Published On: Mon, Jun 17th, 2019

Fleetwood Mac LIVE REVIEW: Stevie Nicks and co at Wembley Stadium | Music | Entertainment


When a band, especially a multi-platinum selling one, suddenly announce a radical change to their line up more than eyebrows are raised heavenward in confusion, despair and hope.

However, being a band used to dealing with their own much publicised controversies and self-destructive tendencies, it was of immense interest to see how replacing the creative genius of main songwriter and performer Lindsay Buckingham with two musicians of impeccable pedigree would play out.

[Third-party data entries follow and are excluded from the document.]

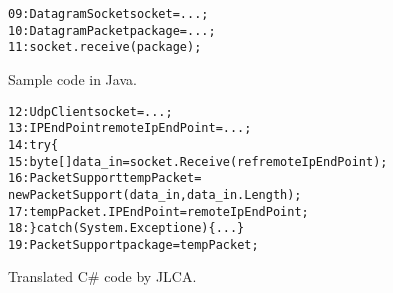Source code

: \begin{figure}[t]
\begin{CodeOut}%
\begin{alltt}
09: DatagramSocket socket = ...;
10: DatagramPacket package = ...;
11: socket.receive(package);
\end{alltt}
\end{CodeOut}\vspace*{-4ex}
\caption{Sample code in Java.}\vspace*{-2ex}
\label{fig:javacode}
\begin{CodeOut}%
\begin{alltt}
12: UdpClient socket = ...;
13: IPEndPoint remoteIpEndPoint = ...;
14: try\{
15:  byte[] data_in = socket.Receive(ref remoteIpEndPoint);
16:  PacketSupport tempPacket =
          new PacketSupport(data_in, data_in.Length);
17:   tempPacket.IPEndPoint = remoteIpEndPoint;
18: \} catch (System.Exception e)\{...\}
19: PacketSupport package = tempPacket;
\end{alltt}
\end{CodeOut}\vspace*{-4ex}
\caption{Translated C\# code by JLCA.}\vspace*{-4ex}
\label{fig:codeJLCA}
\end{figure}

Recruiting the songwriting talents of Crowded House’s Neil Finn and the sonic skill-set of former Tom Petty band guitarist Mike Campbell: Stevie Nicks, Mick Fleetwood, John McVie and Christine McVie pretty much played a masterstroke based on tonight’s re-assuring ear soothing evidence.

Taking to the stage, raised above the hallowed turf in this colosseum to football, The Chain rattled defiantly out of the speakers winning over the expectant and curious crowd.

Neil Finn sang Buckingham’s part as though he wrote and completely owned it. With Campbell confidently rolling out the riffs, the new boys slotted into the Mac fold with ease as John McVie purred out the most recognisable bass motif in recording history.

Introducing follow up hit tune Tell Me Lies, Nicks revealed that, “this is a big night for us” – being the bands first show in the UK for a considerable time – as Christine McVie delivered one of her many beautiful performances of the evening. This is the lady who wrote most of the band’s cherished and sublime big chart hits including a stadium cheering Everywhere.

Weaving and spinning around the stage in her black couture drapery, below a chandelier and a backdrop film of silhouetted dancers, Stevie Nicks mesmerised the full stadium with a transcendent Dreams.

Her voice, now lower in register, gives an extra emotional edge to her classic songs. And to the joy of the many Nicks inspired ladies in the stands, she further entranced on a spellbinding Rhiannon, Gypsy and a stunning Gold Dust Woman.

Any doubts about how Finn would fit in were further dispelled as he excelled singing and dancing around the stage to Second Hand News. His voice mixed in naturally on Buckingham’s songs as he traded vocals with Nicks; as Monday Morning also re-affirmed later in the set.

And what of ex Petty guitar-slinger Mike Campbell? Taking the lead vocal and the sound back to the group’s early blues years, he chugged out the portentous riff to Peter Green back in the day hit Oh Well commanding this ominous tune in incendiary fashion.

Slipping in another Green original, Nicks and McVie held supernatural court on a bluesy Black Magic Woman. McVie revealed her keyboard chops with a definitive electric piano solo straight out of the early 1970s blues rock book.

Finn’s Crowded House hit Don’t Dream It’s Over produced a stadium illuminated by mobile phone lights.

And a touching Tom Petty tribute encore of Free Fallin’, found a clearly emotional Nicks pouring out her heart to a backdrop montage of Tom Petty pictures. Poignant given her big hit with Petty on Stop Draggin’ My Heart Around.

Notwithstanding the interminable overlong drum solo by skins-man extraordinaire Mick Fleetwood, by the time final song Don’t Stop pumped out of the surround sound speaker system, the whole stadium was ready to go their own collective way all over again with an upcoming second show at this stadium of dreams.

They thought it was all over, but tonight Fleetwood Mac played a blinder.